Many of my once favorite trails are now too busy for my liking (the Valley of Five Lakes is practically standing room only on a lovely summer day), yet there are still reflection-perfect ponds near half-forgotten trails where crowds of marsh marigolds celebrate in joy and the shyer wood lilies lurk in shade. There is also plenty of space along the rocky edge of the river where one may be alone to meditate and turn over small stones in the hand. Hours pass unnoticed while inner voices go quiet against the immortal voice of the river. 

Photo of the Athabasca River, focus on the rocky edge of the river.

In this summer when all travel became impossible for me, let alone the usual stay in the Rockies, I have needed all the fortitude I could muster to practice contentment with much solitude indoors. However, that mysterious grace in the universe that drops the right book off the shelf into hands that had expected nothing is still at work. Anam Cara by John O’Donohue had been given to me by a dear friend decades ago. I think I read it then; I don’t remember if I finished it. I was probably not ready for its Celtic mysticism. Now, after having sat, practically invisible, on my bookshelf for who knows how many years, it demanded to be read.

And read it I did. With increasing interest and pen in hand for underlining. I am grateful, if not quite grateful enough yet to bless the weeks and weeks of enforced bed rest that led me to pick up Anam Cara. The section titled “Aging: An Invitation to New Solitude” might once have terrified me.
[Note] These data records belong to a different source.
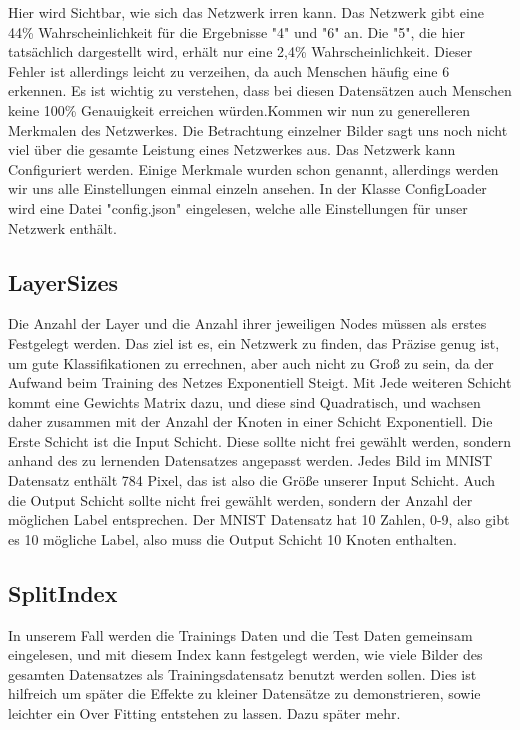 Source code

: \documentclass[12pt]{article}
\begin{document}
Hier wird Sichtbar, wie sich das Netzwerk irren kann. Das Netzwerk gibt eine 44\% Wahrscheinlichkeit für die Ergebnisse "4" und "6" an. Die "5", die hier tatsächlich dargestellt wird, erhält nur eine 2,4\% Wahrscheinlichkeit. Dieser Fehler ist allerdings leicht zu verzeihen, da auch Menschen häufig eine 6 erkennen. Es ist wichtig zu verstehen, dass bei diesen Datensätzen auch Menschen keine 100\% Genauigkeit erreichen würden.Kommen wir nun zu generelleren Merkmalen des Netzwerkes. Die Betrachtung einzelner Bilder sagt uns noch nicht viel über die gesamte Leistung eines Netzwerkes aus. Das Netzwerk kann Configuriert werden. Einige Merkmale wurden schon genannt, allerdings werden wir uns alle Einstellungen einmal einzeln ansehen. In der Klasse ConfigLoader wird eine Datei "config.json" eingelesen, welche alle Einstellungen für unser Netzwerk enthält.
\subsection{ LayerSizes}Die Anzahl der Layer und die Anzahl ihrer jeweiligen Nodes müssen als erstes Festgelegt werden. Das ziel ist es, ein Netzwerk zu finden, das Präzise genug ist, um gute Klassifikationen zu errechnen, aber auch nicht zu Groß zu sein, da der Aufwand beim Training des Netzes Exponentiell Steigt. Mit Jede weiteren Schicht kommt eine Gewichts Matrix dazu, und diese sind Quadratisch, und wachsen daher zusammen mit der Anzahl der Knoten in einer Schicht Exponentiell. 
Die Erste Schicht ist die Input Schicht. Diese sollte nicht frei gewählt werden, sondern anhand des zu lernenden Datensatzes angepasst werden. Jedes Bild im MNIST Datensatz enthält 784 Pixel, das ist also die Größe unserer Input Schicht.
Auch die Output Schicht sollte nicht frei gewählt werden, sondern der Anzahl der möglichen Label entsprechen. Der MNIST Datensatz hat 10 Zahlen, 0-9, also gibt es 10 mögliche Label, also muss die Output Schicht 10 Knoten enthalten.
\subsection{ SplitIndex}In unserem Fall werden die Trainings Daten und die Test Daten gemeinsam eingelesen, und mit diesem Index kann festgelegt werden, wie viele Bilder des gesamten Datensatzes als Trainingsdatensatz benutzt werden sollen. Dies ist hilfreich um später die Effekte zu kleiner Datensätze zu demonstrieren, sowie leichter ein Over Fitting entstehen zu lassen. Dazu später mehr.
\end{document}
Now, flat in bed for more hours in the day than I once would have thought endurable, I could read this without being frightened: “A new quietness settles on the outer frame of your active life, on the work that you have done, the family that you have raised, and the role that you have played. Your life takes on a greater stillness and solitude.”  I doubt that O’Donohue was thinking of the kind of enforced stillness that I was enduring.

Nevertheless, I could see his point that we often “miss out on the great treasures of our lives because we are so restless. In our minds we are always elsewhere. We are seldom in the place where we stand [or we lie!] and in the time that is now.” Between the regrets over the past and the worries of the future, O’Donohue observes, we have little energy left for savoring what is in front of us.

I’m inclined to counter with an argument that we find our meaning in life through learning to recognize divine guidance in the past and setting our goals for the future. There is a time and place for revisiting past mistakes and offering apologies, for instance, just as there is a time and place for resolving to do better in the future and even making promises that can’t be fulfilled in the now.

As always, a single viewpoint doesn’t show us the whole scene, let alone what may be found in the next valley beyond the hill we’re now climbing. Which, I think, O’Donohue understood better than I do. So I grant him the final words.

Stillness is vital to the world of the soul. If, as you age, you become more still, you will discover that stillness can be a great companion. The fragments of your life will have time to unify, and the places where your soul-shelter is wounded or broken will have time to knit and heal. You will be able to return to yourself.